> [What to do] Print the entries exactly as they appear, and omit any images.

> [Input material]
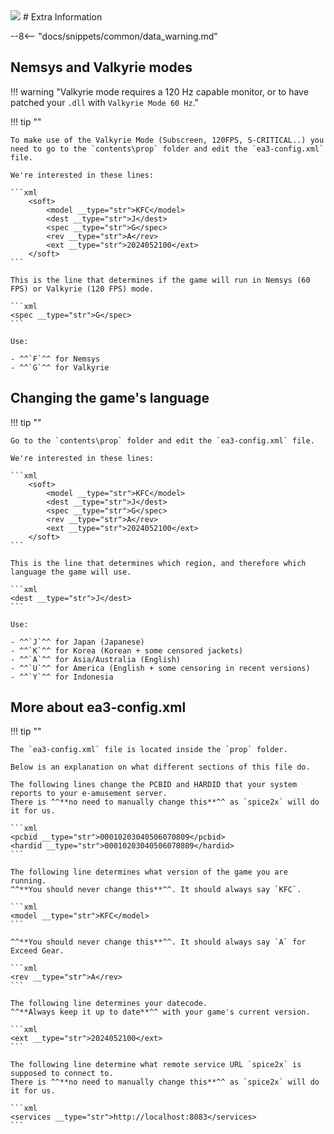 <img class="header-logo" src="/img/bemani/sdvx/6_exceedgear/logo.webp">
# Extra Information

--8<-- "docs/snippets/common/data_warning.md"

## Nemsys and Valkyrie modes

!!! warning "Valkyrie mode requires a 120 Hz capable monitor, or to have patched your `.dll` with `Valkyrie Mode 60 Hz`."

!!! tip ""

    To make use of the Valkyrie Mode (Subscreen, 120FPS, S-CRITICAL..) you need to go to the `contents\prop` folder and edit the `ea3-config.xml` file.

    We're interested in these lines:

    ```xml
        <soft>
            <model __type="str">KFC</model>
            <dest __type="str">J</dest>
            <spec __type="str">G</spec>
            <rev __type="str">A</rev>
            <ext __type="str">2024052100</ext>
        </soft>
    ```

    This is the line that determines if the game will run in Nemsys (60 FPS) or Valkyrie (120 FPS) mode.

    ```xml
    <spec __type="str">G</spec>
    ```

    Use:

    - ^^`F`^^ for Nemsys  
    - ^^`G`^^ for Valkyrie
    
## Changing the game's language

!!! tip ""

    Go to the `contents\prop` folder and edit the `ea3-config.xml` file.

    We're interested in these lines:

    ```xml
        <soft>
            <model __type="str">KFC</model>
            <dest __type="str">J</dest>
            <spec __type="str">G</spec>
            <rev __type="str">A</rev>
            <ext __type="str">2024052100</ext>
        </soft>
    ```

    This is the line that determines which region, and therefore which language the game will use.

    ```xml
    <dest __type="str">J</dest>
    ```

    Use:

    - ^^`J`^^ for Japan (Japanese)  
    - ^^`K`^^ for Korea (Korean + some censored jackets)  
    - ^^`A`^^ for Asia/Australia (English)  
    - ^^`U`^^ for America (English + some censoring in recent versions)  
    - ^^`Y`^^ for Indonesia

## More about ea3-config.xml

!!! tip ""

    The `ea3-config.xml` file is located inside the `prop` folder. 

    Below is an explanation on what different sections of this file do.

    The following lines change the PCBID and HARDID that your system reports to your e-amusement server.  
    There is ^^**no need to manually change this**^^ as `spice2x` will do it for us.
    
    ```xml
    <pcbid __type="str">00010203040506070809</pcbid>
    <hardid __type="str">00010203040506070809</hardid>
    ```

    The following line determines what version of the game you are running.  
    ^^**You should never change this**^^. It should always say `KFC`.

    ```xml
    <model __type="str">KFC</model>
    ```

    ^^**You should never change this**^^. It should always say `A` for Exceed Gear.

    ```xml
    <rev __type="str">A</rev>
    ```

    The following line determines your datecode.  
    ^^**Always keep it up to date**^^ with your game's current version.

    ```xml
    <ext __type="str">2024052100</ext>
    ```

    The following line determine what remote service URL `spice2x` is supposed to connect to.  
    There is ^^**no need to manually change this**^^ as `spice2x` will do it for us.
    
    ```xml
    <services __type="str">http://localhost:8083</services>
    ```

> [Solution to the problem]
 <img class="header-logo" src="/img/bemani/sdvx/6_exceedgear/logo.webp">
# Extra Information

--8<-- "docs/snippets/common/data_warning.md"

## Nemsys and Valkyrie modes

!!! warning "Valkyrie mode requires a 120 Hz capable monitor, or to have patched your `.dll` with `Valkyrie Mode 60 Hz`."

!!! tip ""

    To make use of the Valkyrie Mode (Subscreen, 120FPS, S-CRITICAL..) you need to go to the `contents\prop` folder and edit the `ea3-config.xml` file.

    We're interested in these lines:

    ```xml
        <soft>
            <model __type="str">KFC</model>
            <dest __type="str">J</dest>
            <spec __type="str">G</spec>
            <rev __type="str">A</rev>
            <ext __type="str">2024052100</ext>
        </soft>
    ```

    This is the line that determines if the game will run in Nemsys (60 FPS) or Valkyrie (120 FPS) mode.

    ```xml
    <spec __type="str">G</spec>
    ```

    Use:

    - ^^`F`^^ for Nemsys  
    - ^^`G`^^ for Valkyrie
    
## Changing the game's language

!!! tip ""

    Go to the `contents\prop` folder and edit the `ea3-config.xml` file.

    We're interested in these lines:

    ```xml
        <soft>
            <model __type="str">KFC</model>
            <dest __type="str">J</dest>
            <spec __type="str">G</spec>
            <rev __type="str">A</rev>
            <ext __type="str">2024052100</ext>
        </soft>
    ```

    This is the line that determines which region, and therefore which language the game will use.

    ```xml
    <dest __type="str">J</dest>
    ```

    Use:

    - ^^`J`^^ for Japan (Japanese)  
    - ^^`K`^^ for Korea (Korean + some censored jackets)  
    - ^^`A`^^ for Asia/Australia (English)  
    - ^^`U`^^ for America (English + some censoring in recent versions)  
    - ^^`Y`^^ for Indonesia

## More about ea3-config.xml

!!! tip ""

    The `ea3-config.xml` file is located inside the `prop` folder. 

    Below is an explanation on what different sections of this file do.

    The following lines change the PCBID and HARDID that your system reports to your e-amusement server.  
    There is ^^**no need to manually change this**^^ as `spice2x` will do it for us.
    
    ```xml
    <pcbid __type="str">00010203040506070809</pcbid>
    <hardid __type="str">00010203040506070809</hardid>
    ```

    The following line determines what version of the game you are running.  
    ^^**You should never change this**^^. It should always say `KFC`.

    ```xml
    <model __type="str">KFC</model>
    ```

    ^^**You should never change this**^^. It should always say `A` for Exceed Gear.

    ```xml
    <rev __type="str">A</rev>
    ```

    The following line determines your datecode.  
    ^^**Always keep it up to date**^^ with your game's current version.

    ```xml
    <ext __type="str">2024052100</ext>
    ```

    The following line determine what remote service URL `spice2x` is supposed to connect to.  
    There is ^^**no need to manually change this**^^ as `spice2x` will do it for us.
    
    ```xml
    <services __type="str">http://localhost:8083</services>
    ```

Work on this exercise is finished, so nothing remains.